Mechanism of oxymyoglobin oxidation in the presence of oxidizing lipids in bovine muscle

Lipid oxidation and oxymyoglobin oxidation were measured in bovine muscle homogenates. M. longissimus dorsi homogenates (25% w/w, pH 5.7) were prepared, held at 4 degrees C, and subjected to one of the following treatments: (i) stirred and bubbled with oxygen, (ii) stirred with no oxygen, or (iii) neither stirred nor bubbled with oxygen (control). Lipid oxidation was initiated with 45 microM ferric chloride/sodium ascorbate. Lipid oxidation was highest and oxymyoglobin oxidation lowest in the homogenate bubbled with oxygen while lipid oxidation was lowest and oxymyoglobin oxidation highest in the control homogenate. Dissolved oxygen became depleted over time in the control homogenate, remained high in the homogenate bubbled with oxygen, but decreased and then increased in the homogenate stirred with no oxygen.

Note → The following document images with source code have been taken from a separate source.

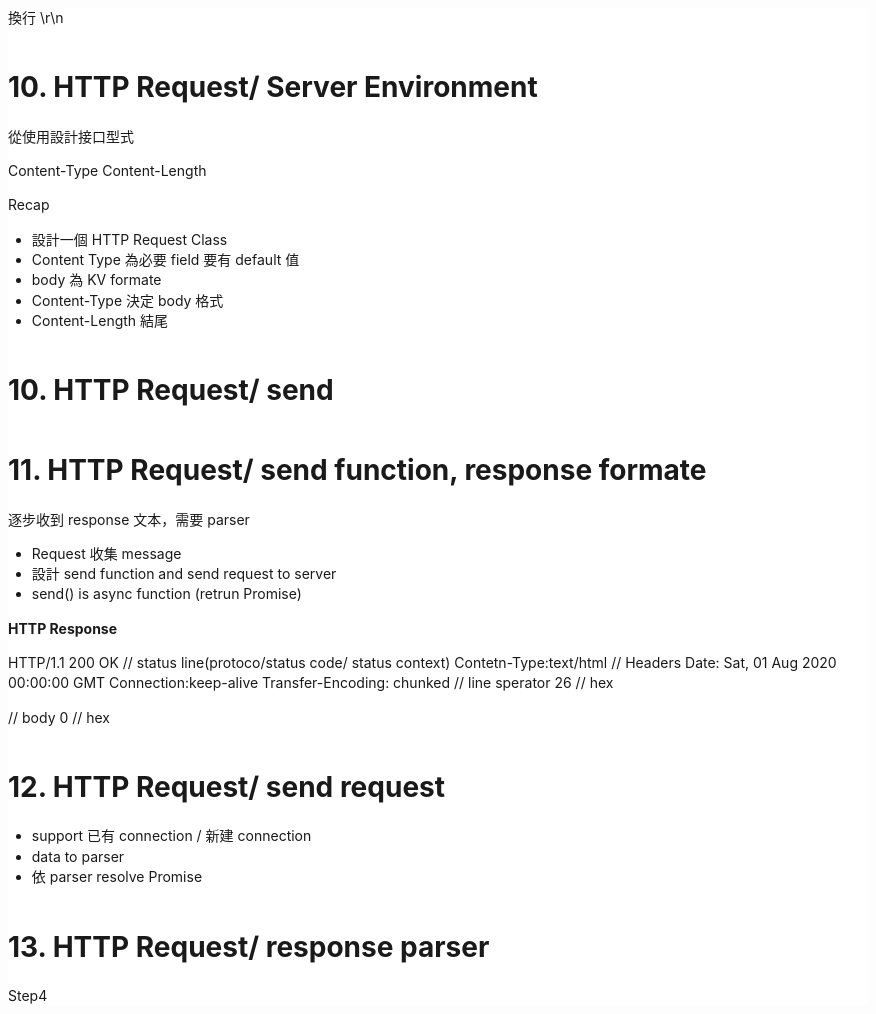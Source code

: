 換行 \r\n


# 10. HTTP Request/ Server Environment

從使用設計接口型式

Content-Type
Content-Length

Recap

- 設計一個 HTTP Request Class
- Content Type 為必要 field 要有 default 值
- body 為 KV formate
- Content-Type 決定 body 格式
- Content-Length 結尾


# 10. HTTP Request/ send


# 11. HTTP Request/ send function, response formate

逐步收到 response 文本，需要 parser

- Request 收集 message
- 設計 send function and send request to server
- send() is async function (retrun Promise)

**HTTP Response**

HTTP/1.1 200 OK         // status line(protoco/status code/ status context)
Contetn-Type:text/html  // Headers
Date: Sat, 01 Aug 2020 00:00:00 GMT
Connection:keep-alive
Transfer-Encoding: chunked
                        // line sperator
26                      // hex
<html> </html>          // body
0                       // hex

# 12. HTTP Request/ send request

- support 已有 connection / 新建 connection
- data to parser
- 依 parser resolve Promise


# 13. HTTP Request/ response parser

Step4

Free radical formation was lower in the control homogenate than in the stirred homogenates as determined by spin trapping and electron spin resonance detection. The data indicated that lipid oxidation-induced oxygen depletion, as opposed to primary or secondary lipid oxidation products, is a likely cause of oxymyoglobin oxidation in muscle systems.